Additionally, if you don't specify a file to run, lua.lua will read from stdin.

Compilation API

You can directly invoke the luainlua compiler using the luainlua.luac package. It exposes a single compile method that compiles source code (not file) into a quadruple of a lua function, its raw bytecode (in 5.2 compliant format), its internal representation in luainlua, and a human-readable dumper.

local luac = require 'luainlua.luac'
local func, bytecode, proto, dumper = luac.compile('print("Hello World")')
-- Inspect the disassembly of bytecode
dumper(proto)
-- Run func
func()

There's a wealth of internal APIs revolved around the compilation process (luainlua.lua.*) as well as the bytecode format (luainlua.bytecode.*) that can be useful for anyone who wishes to understand the Lua internals.

Bootstrapping Test

The ultimate test of a compiler written in its own language is the bootstrap test. That is, can we use the compiler to compile itself, and then use the resulting compiler to compile an arbitrary program.
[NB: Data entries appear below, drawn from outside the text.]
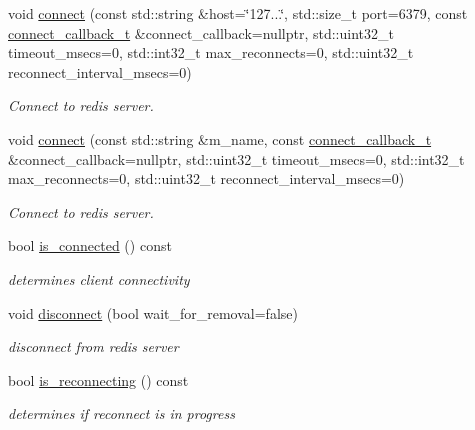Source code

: \begin{DoxyCompactItemize}
void \mbox{\hyperlink{classcpp__redis_1_1subscriber_a6ae8134a9a9b31d6f2434ec4f6e86d3a}{connect}} (const std\+::string \&host=\char`\"{}127...\char`\"{}, std\+::size\+\_\+t port=6379, const \mbox{\hyperlink{classcpp__redis_1_1subscriber_a7f9e56873e5b96ad9cb2395dadae1a7a}{connect\+\_\+callback\+\_\+t}} \&connect\+\_\+callback=nullptr, std\+::uint32\+\_\+t timeout\+\_\+msecs=0, std\+::int32\+\_\+t max\+\_\+reconnects=0, std\+::uint32\+\_\+t reconnect\+\_\+interval\+\_\+msecs=0)
\begin{DoxyCompactList}\small\item\em Connect to redis server. \end{DoxyCompactList}\item 
void \mbox{\hyperlink{classcpp__redis_1_1subscriber_a8fb77a44a1e1f0d99dec639658e2aa7e}{connect}} (const std\+::string \&m_name, const \mbox{\hyperlink{classcpp__redis_1_1subscriber_a7f9e56873e5b96ad9cb2395dadae1a7a}{connect\+\_\+callback\+\_\+t}} \&connect\+\_\+callback=nullptr, std\+::uint32\+\_\+t timeout\+\_\+msecs=0, std\+::int32\+\_\+t max\+\_\+reconnects=0, std\+::uint32\+\_\+t reconnect\+\_\+interval\+\_\+msecs=0)
\begin{DoxyCompactList}\small\item\em Connect to redis server. \end{DoxyCompactList}\item 
bool \mbox{\hyperlink{classcpp__redis_1_1subscriber_af73acfc3c1859e6b32bc9a69856e6e59}{is\+\_\+connected}} () const
\begin{DoxyCompactList}\small\item\em determines client connectivity \end{DoxyCompactList}\item 
void \mbox{\hyperlink{classcpp__redis_1_1subscriber_aad1d0c3c6edb1522eb7b1bdb64b4705d}{disconnect}} (bool wait\+\_\+for\+\_\+removal=false)
\begin{DoxyCompactList}\small\item\em disconnect from redis server \end{DoxyCompactList}\item 
bool \mbox{\hyperlink{classcpp__redis_1_1subscriber_a8df4503f738566d2acab5f080cd44b53}{is\+\_\+reconnecting}} () const
\begin{DoxyCompactList}\small\item\em determines if reconnect is in progress \end{DoxyCompactList}\item 
\mbox{\label{classcpp__redis_1_1subscriber_ae93de179d6ea83ece59cf1a30493c3e9}} 

\end{DoxyCompactItemize}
Here is hello world in lua.lua in lua.

-- lua.lua
luac = require 'luainlua.luac'
func, bytecode, prototype, dumper = luac.compile('print("Hello World")')
dumper(prototype) -- Human readable disassembly
func()
-- <ctrl + d>
--[[ Level 0
   Code
   1       (line 1)        GETTABUP(A=r(0), B=v(0), C=Kst(0):rk(256))
   2       (line 1)        LOADK(A=r(1), Bx=Kst(1))
   3       (line 1)        CALL(A=r(0), B=v(2), C=v(1))
   4       (line 1)        RETURN(A=r(0), B=v(1))
   Constants
   1       print
   2       Hello World
   Upvalues
   0       _ENV    upval   0
   Hello World
]]--

Parser

In addition to the vanilla compiler, luainlua also comes with its own recursive-descent powered parser generator and its own implementation of "regular" regular expression. Both of these are within the luainlua.parsing.* and the luainlua.ll1.ll1 packages. In addition, you can augment the vanilla lua grammar (luainlua/lua/grammar.ylua) and recompile it by just requiring luainlua.generate_parser.

A sample grammar for the handmade parser generator is given here:

%file "experimental_parser"
%require "luainlua.parsing.lex"
%require "luainlua.parsing.re"

/*
root   = expr
rexpr  = %eps | $expr | PLUS $expr
expr   = $consts $rexpr | ID $rexpr | FUN ID -> $expr | LPAREN $expr RPAREN $rexpr
consts = NUMBER | STRING | TRUE | FALSE
*/

%code {:
local string_stack = {}
local function id(token) return function(...) return {token, ...} end end
local function ignore(...) return end
local function pop(stack) return table.remove(stack) end
local function push(item, stack) table.insert(stack, item) end
local tokenizer = lex.lex {
  root = {
    {'+', id 'PLUS'},
    {'fun', id 'FUN'},
    {'->', id 'ARROW'},
    {'(', id 'LPAREN'},
    {')', id 'RPAREN'},
    {'true', id 'TRUE'},
    {'false', id 'FALSE'},
    {re '%s+', ignore},
    {re '%d+', id 'NUMBER'},
    {re '%d+%.%d+', id 'NUMBER'},
    {re '(%a|_)(%a|%d|_|\')*', id 'ID'},
    {'"', function(piece, lexer) lexer:go 'string'; push('', string_stack) end},
  },
  string = {
    {'"', function(piece, lexer) 
      lexer:go 'root'
      return {'STRING', pop(string_stack)}
    end},
    {re '.', function(piece, lexer) 
      push(pop(string_stack) .. piece, string_stack)
    end}
  },
}
:}

%default.action {:
  function(item)
    return item
  end
:}

%prologue {:
  function(stream)
    local tokens = {}
    for token in tokenizer(stream) do
      table.insert(tokens, token)
    end
    return tokens
  end
:}

%convert {:
  function(token)
    return token[1]
  end
:}

%epilogue {:
  function(result)
    return result
  end
:}

%quote '(' LPAREN
%quote ')' RPAREN
%quote 'fun' FUN
%quote '->' ARROW
%quote '+' PLUS
%quote 'true' TRUE
%quote 'false' FALSE

consts := NUMBER
        | STRING
        | 'true'
        | 'false'

expr		:=    ('(' $expr ')' | $consts | ID ;) ( '+' $expr | $expr;)? | 'fun' ID+ '->' $expr;
root		:=    $expr;

This presents a lambda-calculus-esque language.

Philosophy

Why Lua? If you're interested in language implementation, you typically see two types of tutorials out there depending on your background.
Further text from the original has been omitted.